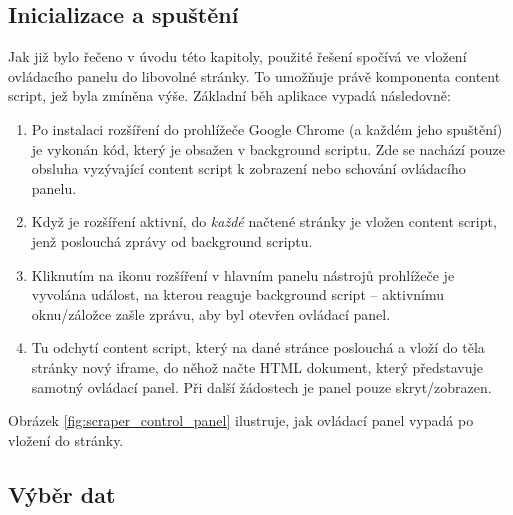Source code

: \documentclass[thesis=B,czech]{FITthesis2}[2012/06/26]
\begin{document}
	\subsection{Inicializace a spuštění}
	Jak již bylo řečeno v úvodu této kapitoly, použité řešení spočívá ve vložení ovládacího panelu do libovolné stránky. To umožňuje právě komponenta content script, jež byla zmíněna výše. Základní běh aplikace vypadá následovně:
	\begin{enumerate}
		\item Po instalaci rozšíření do prohlížeče Google Chrome (a každém jeho spuštění) je vykonán kód, který je obsažen v background scriptu. Zde se nachází pouze obsluha vyzývající content script k zobrazení nebo schování ovládacího panelu.
		\item Když je rozšíření aktivní, do \emph{každé} načtené stránky je vložen content script, jenž poslouchá zprávy od background scriptu.
		\item Kliknutím na ikonu rozšíření v hlavním panelu nástrojů prohlížeče je vyvolána událost, na kterou reaguje background script -- aktivnímu oknu/záložce zašle zprávu, aby byl otevřen ovládací panel. 
		\item Tu odchytí content script, který na dané stránce poslouchá a vloží do těla stránky nový iframe, do něhož načte HTML dokument, který představuje samotný ovládací panel. Při další žádostech je panel pouze skryt/zobrazen.
	\end{enumerate}
	Obrázek \ref{fig:scraper_control_panel} ilustruje, jak ovládací panel vypadá po vložení do stránky.
	

	\subsection{Výběr dat}
	
	
	
	\begin{conclusion}
	\end{conclusion}
	
	
	
\end{document}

########

*WHAT THIS TASK INVOLVES:* Exclude the pictures and give back the rest of the data above exactly as written.

*EXERCISE RESULT:*
Source code

: \documentclass[thesis=B,czech]{FITthesis2}[2012/06/26]
\begin{document}
	\subsection{Inicializace a spuštění}
	Jak již bylo řečeno v úvodu této kapitoly, použité řešení spočívá ve vložení ovládacího panelu do libovolné stránky. To umožňuje právě komponenta content script, jež byla zmíněna výše. Základní běh aplikace vypadá následovně:
	\begin{enumerate}
		\item Po instalaci rozšíření do prohlížeče Google Chrome (a každém jeho spuštění) je vykonán kód, který je obsažen v background scriptu. Zde se nachází pouze obsluha vyzývající content script k zobrazení nebo schování ovládacího panelu.
		\item Když je rozšíření aktivní, do \emph{každé} načtené stránky je vložen content script, jenž poslouchá zprávy od background scriptu.
		\item Kliknutím na ikonu rozšíření v hlavním panelu nástrojů prohlížeče je vyvolána událost, na kterou reaguje background script -- aktivnímu oknu/záložce zašle zprávu, aby byl otevřen ovládací panel. 
		\item Tu odchytí content script, který na dané stránce poslouchá a vloží do těla stránky nový iframe, do něhož načte HTML dokument, který představuje samotný ovládací panel. Při další žádostech je panel pouze skryt/zobrazen.
	\end{enumerate}
	Obrázek \ref{fig:scraper_control_panel} ilustruje, jak ovládací panel vypadá po vložení do stránky.
	

	\subsection{Výběr dat}
	
	
	
	\begin{conclusion}
	\end{conclusion}
	
	
	
\end{document}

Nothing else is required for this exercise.